* _TASK STATEMENT_
Make an exact copy of all the records, one that contains none of the pictures.

* _DATA FOR THIS EXERCISE_

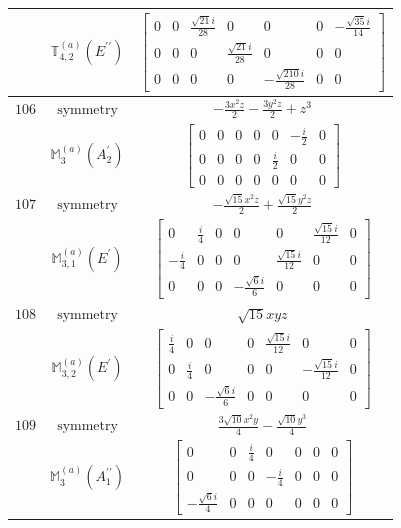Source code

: \documentclass[fleqn,8pt,landscape]{jsarticle}
\begin{document}
\begin{longtable}{ccc}
$  $ & $ \mathbb{T}_{4,2}^{(a)}(E^{\prime\prime}) $ & $ \begin{bmatrix} 0 & 0 & \frac{\sqrt{21} i}{28} & 0 & 0 & 0 & - \frac{\sqrt{35} i}{14} \\ 0 & 0 & 0 & \frac{\sqrt{21} i}{28} & 0 & 0 & 0 \\ 0 & 0 & 0 & 0 & - \frac{\sqrt{210} i}{28} & 0 & 0 \end{bmatrix} $ \\ \hline
$ 106 $ & $ \text{symmetry} $ & $ - \frac{3 x^{2} z}{2} - \frac{3 y^{2} z}{2} + z^{3} $ \\
$  $ & $ \mathbb{M}_{3}^{(a)}(A_{2}^{\prime}) $ & $ \begin{bmatrix} 0 & 0 & 0 & 0 & 0 & - \frac{i}{2} & 0 \\ 0 & 0 & 0 & 0 & \frac{i}{2} & 0 & 0 \\ 0 & 0 & 0 & 0 & 0 & 0 & 0 \end{bmatrix} $ \\ \hline
$ 107 $ & $ \text{symmetry} $ & $ - \frac{\sqrt{15} x^{2} z}{2} + \frac{\sqrt{15} y^{2} z}{2} $ \\
$  $ & $ \mathbb{M}_{3,1}^{(a)}(E^{\prime}) $ & $ \begin{bmatrix} 0 & \frac{i}{4} & 0 & 0 & 0 & \frac{\sqrt{15} i}{12} & 0 \\ - \frac{i}{4} & 0 & 0 & 0 & \frac{\sqrt{15} i}{12} & 0 & 0 \\ 0 & 0 & 0 & - \frac{\sqrt{6} i}{6} & 0 & 0 & 0 \end{bmatrix} $ \\ \hline
$ 108 $ & $ \text{symmetry} $ & $ \sqrt{15} x y z $ \\
$  $ & $ \mathbb{M}_{3,2}^{(a)}(E^{\prime}) $ & $ \begin{bmatrix} \frac{i}{4} & 0 & 0 & 0 & \frac{\sqrt{15} i}{12} & 0 & 0 \\ 0 & \frac{i}{4} & 0 & 0 & 0 & - \frac{\sqrt{15} i}{12} & 0 \\ 0 & 0 & - \frac{\sqrt{6} i}{6} & 0 & 0 & 0 & 0 \end{bmatrix} $ \\ \hline
$ 109 $ & $ \text{symmetry} $ & $ \frac{3 \sqrt{10} x^{2} y}{4} - \frac{\sqrt{10} y^{3}}{4} $ \\
$  $ & $ \mathbb{M}_{3}^{(a)}(A_{1}^{\prime\prime}) $ & $ \begin{bmatrix} 0 & 0 & \frac{i}{4} & 0 & 0 & 0 & 0 \\ 0 & 0 & 0 & - \frac{i}{4} & 0 & 0 & 0 \\ - \frac{\sqrt{6} i}{4} & 0 & 0 & 0 & 0 & 0 & 0 \end{bmatrix} $ \\ \hline

\end{longtable}
\end{document}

* _SOLUTION_
Source code

: \documentclass[fleqn,8pt,landscape]{jsarticle}
\begin{document}
\begin{longtable}{ccc}
$  $ & $ \mathbb{T}_{4,2}^{(a)}(E^{\prime\prime}) $ & $ \begin{bmatrix} 0 & 0 & \frac{\sqrt{21} i}{28} & 0 & 0 & 0 & - \frac{\sqrt{35} i}{14} \\ 0 & 0 & 0 & \frac{\sqrt{21} i}{28} & 0 & 0 & 0 \\ 0 & 0 & 0 & 0 & - \frac{\sqrt{210} i}{28} & 0 & 0 \end{bmatrix} $ \\ \hline
$ 106 $ & $ \text{symmetry} $ & $ - \frac{3 x^{2} z}{2} - \frac{3 y^{2} z}{2} + z^{3} $ \\
$  $ & $ \mathbb{M}_{3}^{(a)}(A_{2}^{\prime}) $ & $ \begin{bmatrix} 0 & 0 & 0 & 0 & 0 & - \frac{i}{2} & 0 \\ 0 & 0 & 0 & 0 & \frac{i}{2} & 0 & 0 \\ 0 & 0 & 0 & 0 & 0 & 0 & 0 \end{bmatrix} $ \\ \hline
$ 107 $ & $ \text{symmetry} $ & $ - \frac{\sqrt{15} x^{2} z}{2} + \frac{\sqrt{15} y^{2} z}{2} $ \\
$  $ & $ \mathbb{M}_{3,1}^{(a)}(E^{\prime}) $ & $ \begin{bmatrix} 0 & \frac{i}{4} & 0 & 0 & 0 & \frac{\sqrt{15} i}{12} & 0 \\ - \frac{i}{4} & 0 & 0 & 0 & \frac{\sqrt{15} i}{12} & 0 & 0 \\ 0 & 0 & 0 & - \frac{\sqrt{6} i}{6} & 0 & 0 & 0 \end{bmatrix} $ \\ \hline
$ 108 $ & $ \text{symmetry} $ & $ \sqrt{15} x y z $ \\
$  $ & $ \mathbb{M}_{3,2}^{(a)}(E^{\prime}) $ & $ \begin{bmatrix} \frac{i}{4} & 0 & 0 & 0 & \frac{\sqrt{15} i}{12} & 0 & 0 \\ 0 & \frac{i}{4} & 0 & 0 & 0 & - \frac{\sqrt{15} i}{12} & 0 \\ 0 & 0 & - \frac{\sqrt{6} i}{6} & 0 & 0 & 0 & 0 \end{bmatrix} $ \\ \hline
$ 109 $ & $ \text{symmetry} $ & $ \frac{3 \sqrt{10} x^{2} y}{4} - \frac{\sqrt{10} y^{3}}{4} $ \\
$  $ & $ \mathbb{M}_{3}^{(a)}(A_{1}^{\prime\prime}) $ & $ \begin{bmatrix} 0 & 0 & \frac{i}{4} & 0 & 0 & 0 & 0 \\ 0 & 0 & 0 & - \frac{i}{4} & 0 & 0 & 0 \\ - \frac{\sqrt{6} i}{4} & 0 & 0 & 0 & 0 & 0 & 0 \end{bmatrix} $ \\ \hline

\end{longtable}
\end{document}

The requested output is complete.